Şekil 1. Crohn hastalığının postoperatif nüksetmesini önlemeye yönelik algoritma

Crohn hastalığının ameliyat sonrası tekrarlama riskinin değerlendirilmesi:

Penetran fenotip

Perianal lezyonlar

İki veya daha fazla bağırsak rezeksiyonu öyküsü

İnce bağırsağın geniş bir bölümünün rezeksiyonu öyküsü (>50 cm)

Düşük risk

Orta risk

Yüksek risk

Mesalazin veya uzak durun

AZA veya 6-MP ile kombinasyon halinde

İnfliximab / Adalimumab

terapiden

metronidazol

Kontrol endoskopik muayene 6-12 ay içinde

Tekrarlama yok

Tekrarlama yok

Tekrarlama yok

1-3 yıl içinde kolonoskopi

1-3 yıl içinde kolonoskopi

1-3 yıl içinde kolonoskopi

Nüksetme

Nüksetme

Nüksetme

AZA/6-MP veya

AZA/6-MP veya

biyolojik değişim

infliximab/adalimumab

infliximab/adalimumab

ilaç veya optimizasyon

infliximab/adalimumab

6. TAHMİN

Crohn hastalığı bağırsaklarda ilerleyici hasar ile karakterizedir.
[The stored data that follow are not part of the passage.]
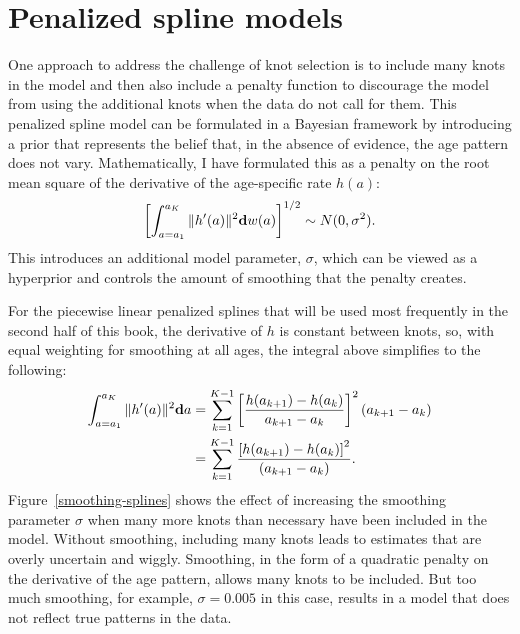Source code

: \section{Penalized spline models}
One approach to address the challenge of knot selection is to include
many knots in the model and then also include a penalty function to
discourage the model from using the additional knots when the data
do not call for them.  This penalized spline model can be formulated in a
Bayesian framework by introducing a prior that represents the belief that, in
the absence of evidence, the age pattern does not vary.
Mathematically, I have formulated this as a penalty on the root mean
square of the derivative of the age-specific rate $h(a)$:
\[
\left[\int _{a=a_1} ^{a_K} \| h'(a) \|^2 \mathbf{d} w(a)\right]^{1/2} \sim N(0, \sigma^2).
\]
This introduces an additional model parameter, $\sigma$, which can be
viewed as a hyperprior and controls the amount of smoothing that the
penalty creates.

For the piecewise linear penalized splines that will be used most
frequently in the second half of this book, the derivative of $h$ is
constant between knots, so, with equal weighting for smoothing at all
ages, the integral above simplifies to the following:
\begin{align*}
\int _{a=a_1} ^{a_K} \| h'(a) \|^2 \mathbf{d} a
& = \sum_{k=1} ^{K-1} \left[\frac{h(a_{k+1}) - h(a_k)}{a_{k+1}-a_k}\right]^2 (a_{k+1}-a_k)\\
&= \sum_{k=1} ^{K-1} \frac{\left[h(a_{k+1}) - h(a_k)\right]^2}{(a_{k+1}-a_k)}.
\end{align*}
Figure~\ref{smoothing-splines} shows the effect of increasing the
smoothing parameter $\sigma$ when many more knots than necessary have been included in the model.
  Without smoothing, including many knots leads to
  estimates that are overly uncertain and wiggly.  Smoothing, in the
  form of a quadratic penalty on the derivative of the age pattern,
  allows many knots to be included.  But too much smoothing, for
  example, $\sigma=0.005$ in this case, results in a model that does
  not reflect true patterns in the data.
Tanı anında hastaların sadece %10-20'sinde komplikasyon (darlık, fistül) görülürken, 10 yıl içinde benzer komplikasyonlar hastaların %90'ından fazlasında gelişir. 10 yıl içinde, ÇH'li hastaların yarısında komplikasyon ve/veya konservatif tedavinin başarısızlığı nedeniyle ameliyat yapılır ve %35-60'ında ameliyattan sonraki 10 yıl içinde hastalığın nüksetmesi gelişir. ÇH'de hormonal bağımlılık 10 yıl boyunca hastaların %30'unda en az bir kez tespit edilmiştir.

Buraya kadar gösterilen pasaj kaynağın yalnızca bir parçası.